La formation des wattmen est validée par des examens de capacité (théorique et pratique) effectués par des examinateurs internes aux TPG, agréés par l’OFT. Cet examen répond aux exigences de l’ordonnance du Département fédéral de l’environnement, des transports, de l’énergie et de la communication (DETEC) sur l’admission à la conduite de véhicules moteursdes chemins de fer (OCVM – RS 742.141.21).
Une fois leur permis de conduire tramways obtenu, les wattmen sont soumis tous les cinq ans à un examen périodique permettant de s’assurer que leurs compétences, telles que prescrites dans l’OCVM, sont à niveau pour poursuivre leur activité de conduite. S’ajoutent à ce qui précède plusieurs actions de management entreprises régulièrement tout au long de l’année par les responsables de groupe, à
savoir :

– des audits de procédures qui sont effectués régulièrement durant l’exploitation du réseau. Ces audits sont effectués sur le réseau par le coordinateur sécurité, l’expert tramway et les responsables de groupe du domaine de l’exploitation;
– des audits d’accompagnement qui sont effectués régulièrement à bord des véhicules par les responsables de groupe. L’auditeur contrôle, entre autres, le respect des limitations de vitesse et l’accélération du convoi à la sortie de la courbe;
– des contrôles pédagogiques de vitesse qui sont organisés par l’expert tramway en collaboration avec les responsables de groupe et le service de la police municipale des communes concernées. Ces contrôles s’effectuent à l’aide d’un « radar mobile ». Concernant plus spécifiquement le secteur sensible de Carouge, deux contrôles de vitesse de ce type ont été réalisés en 2014, soit les 20 mars et 3 juillet.
Enfin, la direction de l’exploitation des TPG s’assure que ses cadres soient présents régulièrement sur le réseau afin de sensibiliser les wattmen à la bonne conduite et à l’application des prescriptions en vigueur.
Lorsqu’il apparaît que ces mesures ne sont pas respectées ou que des dysfonctionnements sont constatés lors des audits et contrôles cités ci-avant, des objectifs d’amélioration sont fixés aux wattmen avec un délai défini. A son échéance, une vérification est réalisée pour s’assurer de l’atteinte de l’objectif fixé.
En cas de persistance des nuisances sonores des tramways, dans des cas particuliers et très ponctuellement sur le réseau, des limitations de vitesses peuvent être introduites pour atténuer lesdites nuisances, tout en veillant à ce que ces dernières impactent le moins possible la vitesse commerciale et l’exploitation du réseau tramways.

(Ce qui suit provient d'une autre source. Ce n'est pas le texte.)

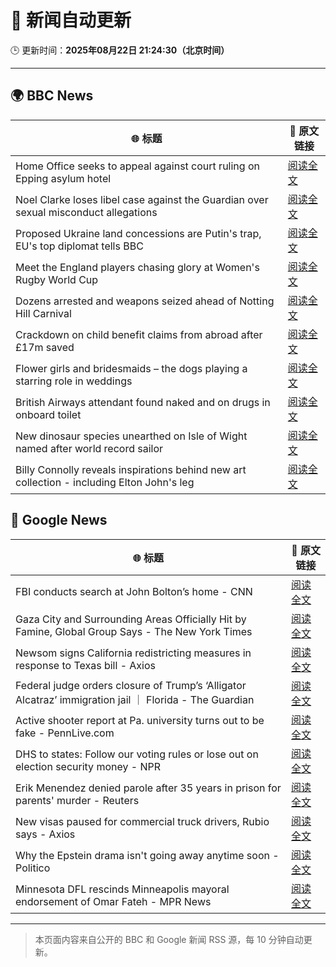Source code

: # 🧠 新闻自动更新

🕒 更新时间：**2025年08月22日 21:24:30（北京时间）**

---

## 🌍 BBC News

| 🌐 标题 | 🔗 原文链接 |
|--------|-------------|
| Home Office seeks to appeal against court ruling on Epping asylum hotel | [阅读全文](https://www.bbc.com/news/articles/cy5p2ye95z9o?at_medium=RSS&at_campaign=rss) |
| Noel Clarke loses libel case against the Guardian over sexual misconduct allegations | [阅读全文](https://www.bbc.com/news/articles/cwy33g0lelno?at_medium=RSS&at_campaign=rss) |
| Proposed Ukraine land concessions are Putin's trap, EU's top diplomat tells BBC | [阅读全文](https://www.bbc.com/news/articles/cp8zdezm507o?at_medium=RSS&at_campaign=rss) |
| Meet the England players chasing glory at Women's Rugby World Cup | [阅读全文](https://www.bbc.co.uk/sport/extra/cg0xeaglwz/the-red-roses?at_medium=RSS&at_campaign=rss) |
| Dozens arrested and weapons seized ahead of Notting Hill Carnival | [阅读全文](https://www.bbc.com/news/articles/cn84pldm54yo?at_medium=RSS&at_campaign=rss) |
| Crackdown on child benefit claims from abroad after £17m saved | [阅读全文](https://www.bbc.com/news/articles/cr5r1zpl39jo?at_medium=RSS&at_campaign=rss) |
| Flower girls and bridesmaids – the dogs playing a starring role in weddings | [阅读全文](https://www.bbc.com/news/articles/cj3ly6e5xe8o?at_medium=RSS&at_campaign=rss) |
| British Airways attendant found naked and on drugs in onboard toilet | [阅读全文](https://www.bbc.com/news/articles/c0l62wgpwkzo?at_medium=RSS&at_campaign=rss) |
| New dinosaur species unearthed on Isle of Wight named after world record sailor | [阅读全文](https://www.bbc.com/news/articles/c87ew7qq4wwo?at_medium=RSS&at_campaign=rss) |
| Billy Connolly reveals inspirations behind new art collection - including Elton John's leg | [阅读全文](https://www.bbc.com/news/articles/c7vlq1v2v9ro?at_medium=RSS&at_campaign=rss) |

## 📰 Google News

| 🌐 标题 | 🔗 原文链接 |
|--------|-------------|
| FBI conducts search at John Bolton’s home - CNN | [阅读全文](https://news.google.com/rss/articles/CBMib0FVX3lxTE9fREdXQ21TWTJkeURoQUZkblZXNThIOUNCM3JsR1IzeE9ZYnBCWDdrZjgzejhoU2liN2tSM2tUeU5fRTVFR0hJbDJDVDBlaVczaGtBWXVCWUNfdzR4RkdoRmROOGQ1ZENtbmpCUW83NA?oc=5) |
| Gaza City and Surrounding Areas Officially Hit by Famine, Global Group Says - The New York Times | [阅读全文](https://news.google.com/rss/articles/CBMihwFBVV95cUxNUFFRZXhrY1VyWl84SHVEdmFHcTNLVUJkRFAzUVZZUUNLa0tGMnJ6d3FReE5Sel9kbzJuUURpZDVLV3g2b2M3UDU3MVJrVjQ4UndxdDZxUWZYSzVzN29uSUlmZzU4ZmZLT29pRFN4SV9zWTZkYlgzRWRyM2c2NFFQMHIwREtxRUE?oc=5) |
| Newsom signs California redistricting measures in response to Texas bill - Axios | [阅读全文](https://news.google.com/rss/articles/CBMilwFBVV95cUxONDZ0NXNMS1Z5aF9DM0hIN0ZIVnBxZWg5bjE0WjlST0I3SGljQVhuM0M5TXFtRGhUaTliLV9MUUFSUU0xRGFfNHpVcE1RdzVTQTVXUS02RFdJQjJoNzl3SWtrbWpJT3hycG9LUE52YTJWeGotWXF4U0toemNUU1Q0aGpTNG90eVJvV0tBUHR0NTIzZ2pDRmFv?oc=5) |
| Federal judge orders closure of Trump’s ‘Alligator Alcatraz’ immigration jail ｜ Florida - The Guardian | [阅读全文](https://news.google.com/rss/articles/CBMijgFBVV95cUxOUC1sXzgwZk5FU1B0LUZ5X0xhVlREM0V6MTMzSDdnN1JFTHc0cVR2c0hnZDFEUXNtbEVrWkc5YlZWbkExOWxmVHNTbWJaeXZMVnh5VE96bTdabUppcUF0RkNrU0ROT2hjUko5VF9TSnBiMVI0ckVDVkE5TThhZ1dFV2tsUEhUTFZlWm9sOTlR?oc=5) |
| Active shooter report at Pa. university turns out to be fake - PennLive.com | [阅读全文](https://news.google.com/rss/articles/CBMimwFBVV95cUxNa0djbzZzMEZXb3JiMTF1VmFVZDVRV3Y2NnZyWUNFa3Uyem9reFpyM0wxakRfZm9YYnBNMC01ajhVRm1ZVExqREtWWlpnMGJrM2QteW40NGozQzFPVm9ZT0pFcEUzOGIyX3BJeUtHb0xQX0d2OWk2MHVmMXF6RXBNblZwR0FwMEhGWHl4LXVQZmhZbWN6WGxmdDdtc9IBrwFBVV95cUxQd2N5aEJCazV6SDZLaFAxdV9ENEdSOTdEalRzV0diNEstMnBjMGRvNFpzUWxvR0ZVX0FUaUdDMk5QcGJ5dXZLVWdybWlrRW1qWXdTb09IRFJjbC1XMGE5bHhtMmd0aEJzRm1HNU84dkdBQXplSmVPTHpad19lUXB6UlFxRUd1dEktZGVLalRzNW10MXY1WjFFLVZrMFlQOUF3NWtfNURHNmJUZWdJN1Nn?oc=5) |
| DHS to states: Follow our voting rules or lose out on election security money - NPR | [阅读全文](https://news.google.com/rss/articles/CBMikwFBVV95cUxNenhWU3owSkNQdGVKTWtuNjRDcVo4bmVEOHVidlJKTExOSkRnYVVpVEdlOEhTemduLWhBaTlEMjNMZmNmWWV2WHRWZ29qTTM5OTlOQkE2N01JcFZxdTRHelN0U3dlRE9GdjloWnRmQ3dEMmQ5NkVzbXJMVTFVSDJTdEdxMUZ4NVJXTVhCOGRiN2x0bG8?oc=5) |
| Erik Menendez denied parole after 35 years in prison for parents' murder - Reuters | [阅读全文](https://news.google.com/rss/articles/CBMirgFBVV95cUxQLWVGNTBkcjQ0cm8tUllmSzNvVldtMWpndVVfNThZeTBnT1dmcktnZTU1amNfLXZWYnlubGJPUm5iR09EdVVTR2F5ZkFVdVFCY1I1ZVdLS3kxaXRtQ1pQZ1ktWmVlX2ZRR254aEE2cnVXdmVlRmhab0R2c3ZEdGRFYXBId1c0TjdldENuMnNab1poUl9BVFFteUQ2Uzh5MHdNOEJGNVJLei1LcHB5aEE?oc=5) |
| New visas paused for commercial truck drivers, Rubio says - Axios | [阅读全文](https://news.google.com/rss/articles/CBMiekFVX3lxTE0wcFprXzBaS3Yxb0NRZmZ0ekZYV3VJcnpnak5IeWV5LVVVSTcwY1h5VmhJNFRZUVowa1FZV3pISFRIZURqN1VGd3ZERXRWMmFJZjJZa0hUSVhHaEMwVDZLcnVzNXZxSTRQZFdoZ082RGU5WTlZX2VDaDhn?oc=5) |
| Why the Epstein drama isn't going away anytime soon - Politico | [阅读全文](https://news.google.com/rss/articles/CBMiigFBVV95cUxNeUVhblk3eDNqNlc4WTlsTXlZVVZDNUlRRmFKUzRxTER4N0taNGkxZE1yaXBOdDRDZmtaXzUxeHQteVgwZ1RERFI1eWllQ0lubEQzRlN5b2g1XzA0U1FtbEdod1dsNHBXNGVYR01OSnVPb0NLVHdfSDFtTVd0eFJVVE1GNnNBS1RRYWc?oc=5) |
| Minnesota DFL rescinds Minneapolis mayoral endorsement of Omar Fateh - MPR News | [阅读全文](https://news.google.com/rss/articles/CBMifkFVX3lxTE4wbW9zTkpIdFFuSERUdTBUbk5CaWpaNmw4YVRqZUFNTEhQUTNHYkZOT3Ffa3RkbGlUZURxaW5oZGJHX0QzZ0RGTU9mV2dUWkk1Ny1ZNnN3Z09TNmI5WTFqaXpJS1U3T2phMlNURmhZWFJwZkNWODlYR3FMSWZfZw?oc=5) |

---
> 本页面内容来自公开的 BBC 和 Google 新闻 RSS 源，每 10 分钟自动更新。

Pour illustrer ce qui précède, depuis le 28 juin dernier, les TPG ont réduit sur l’axe du Vieux-Carouge, soit les rues Ancienne, du Marché et Saint-Victor où circulent les lignes 14 et 18, la vitesse des tramways toutes les nuits entre 21h30 et 06h30 selon les modalités suivantes :
– 15 km/h au lieu de 25 km/h entre les arrêts « Ancienne » et « Armes » direction Plainpalais;
– 15 km/h au lieu de 30 km/h entre les arrêts « Marché » et « Ancienne » direction Rondeau de Carouge.

Il sera également procédé à une intensification des contrôles inopinés deswattmen, contrôles consistant à prélever aléatoirement l’enregistreur de fin de parcours du véhicule pour vérifier la vitesse réelle de déplacement du tramway ainsi que d’autres paramètres de conduite. L’analyse de l’enregistrement permettra d’engager, si nécessaire, une action de management auprès du conducteur concerné par la fixation d’objectifs d’amélioration pour remédier aux défauts comportementaux constatés. En ce qui concerne les infrastructures et le matériel roulant, les TPG sont en train d’intervenir pour installer des graisseurs de voies fixes supplémentaires dans l’infrastructure, respectivement pour améliorer le graissage du boudin des roues des tramways.
Le conseiller d’Etat chargé du département de l’environnement, des transports et de l’agriculture (DETA), Monsieur Luc Barthassat, qui préside la commission cantonale de protection contre le bruit, a par ailleurs fait inscrire à l’ordre du jour de la séance plénière du 16 juin 2014 une audition des TPG relative aux nuisances sonores générées par la circulation des tramways. Le Conseil d’Etat suit dès lors avec attention cette problématique et attend des TPG une mise en oeuvre rigoureuse et rapide des mesures énoncées ci-avant.

Au bénéfice de ces explications, le Conseil d’Etat vous invite, Mesdames et Messieurs les Députés, à prendre acte de la présente réponse.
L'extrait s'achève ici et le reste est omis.